Benjamin Franklin once said, "Time is money." People value time and money more than other resources. For me, time and money are not equal; time is non-refundable, it's limited, and you can't make more of it.
In one of the previous essays, I mentioned attention as another type of resource, which is even more limited than time. The older you get, the less attention you have per day. I have three-five hours of attention per day, which I can use for deep work; unfortunately, I'm not good enough to use that time efficiently.
But there is also an emotional resource. Emotional commitment is what defines your ability to do high-quality work. It's crucial to save your emotions, or there is a risk of burnout.
I'm used to saying, "Don't rock the emotional boat." All of us have tasks we don't enjoy doing. After finishing them, it isn't easy to start doing something else. The same applies to very positive experiences.
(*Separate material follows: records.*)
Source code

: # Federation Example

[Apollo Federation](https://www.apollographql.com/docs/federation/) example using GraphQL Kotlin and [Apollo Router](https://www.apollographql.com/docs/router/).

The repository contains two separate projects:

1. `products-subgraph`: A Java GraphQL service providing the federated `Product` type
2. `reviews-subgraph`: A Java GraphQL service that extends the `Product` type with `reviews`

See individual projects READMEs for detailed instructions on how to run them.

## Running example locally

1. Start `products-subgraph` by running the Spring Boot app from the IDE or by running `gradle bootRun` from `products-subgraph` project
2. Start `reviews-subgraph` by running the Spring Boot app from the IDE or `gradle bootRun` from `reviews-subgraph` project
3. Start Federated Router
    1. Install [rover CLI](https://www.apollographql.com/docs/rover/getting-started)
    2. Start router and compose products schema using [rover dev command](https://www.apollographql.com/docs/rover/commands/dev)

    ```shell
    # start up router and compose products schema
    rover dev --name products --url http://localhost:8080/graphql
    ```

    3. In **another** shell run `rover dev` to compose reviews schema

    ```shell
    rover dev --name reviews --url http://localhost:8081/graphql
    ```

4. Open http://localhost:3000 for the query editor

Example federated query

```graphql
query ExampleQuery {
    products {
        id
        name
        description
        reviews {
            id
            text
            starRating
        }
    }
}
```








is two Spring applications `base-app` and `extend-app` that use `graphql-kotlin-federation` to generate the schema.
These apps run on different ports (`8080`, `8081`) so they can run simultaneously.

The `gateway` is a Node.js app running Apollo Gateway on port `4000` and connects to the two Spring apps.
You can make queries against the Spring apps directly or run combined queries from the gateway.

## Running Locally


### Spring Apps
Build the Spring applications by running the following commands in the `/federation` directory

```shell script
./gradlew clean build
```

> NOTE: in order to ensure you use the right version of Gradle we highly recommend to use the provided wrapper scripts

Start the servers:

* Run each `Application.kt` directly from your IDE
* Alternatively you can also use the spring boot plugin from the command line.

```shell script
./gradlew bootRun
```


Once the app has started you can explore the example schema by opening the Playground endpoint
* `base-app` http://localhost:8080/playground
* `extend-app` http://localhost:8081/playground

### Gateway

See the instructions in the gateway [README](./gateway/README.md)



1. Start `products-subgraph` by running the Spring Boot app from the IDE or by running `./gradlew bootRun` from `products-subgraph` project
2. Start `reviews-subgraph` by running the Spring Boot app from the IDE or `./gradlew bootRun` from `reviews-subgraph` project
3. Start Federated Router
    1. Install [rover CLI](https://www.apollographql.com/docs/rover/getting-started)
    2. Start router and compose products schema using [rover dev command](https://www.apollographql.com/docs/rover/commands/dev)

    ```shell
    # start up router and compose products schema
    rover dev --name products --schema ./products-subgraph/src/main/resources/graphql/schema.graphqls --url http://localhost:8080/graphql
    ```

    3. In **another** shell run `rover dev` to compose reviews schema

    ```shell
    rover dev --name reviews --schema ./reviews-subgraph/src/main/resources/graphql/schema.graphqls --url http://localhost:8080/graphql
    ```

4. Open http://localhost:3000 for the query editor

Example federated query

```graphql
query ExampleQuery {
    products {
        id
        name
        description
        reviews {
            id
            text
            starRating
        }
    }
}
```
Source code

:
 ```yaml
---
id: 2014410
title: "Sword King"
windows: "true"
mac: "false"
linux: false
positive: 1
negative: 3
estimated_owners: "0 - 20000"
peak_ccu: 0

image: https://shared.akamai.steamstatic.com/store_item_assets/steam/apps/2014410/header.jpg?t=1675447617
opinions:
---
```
To focus on important things, you should have stable emotions—too many negative emotions is as dangerous as too many positive ones.
- Don't waste your emotions on unimportant things like social media, news, debates, etc.
- Don't try to be always positive; seek balance instead—enjoy learning from a negative experience.
- Love yourself unconditionally; your emotions are dependant on your self-esteem and self-perception.
- Delegate unpleasant work, focus on what you're good at and what you enjoy doing.
- Socialize, make sure to spend time with your friends and close ones.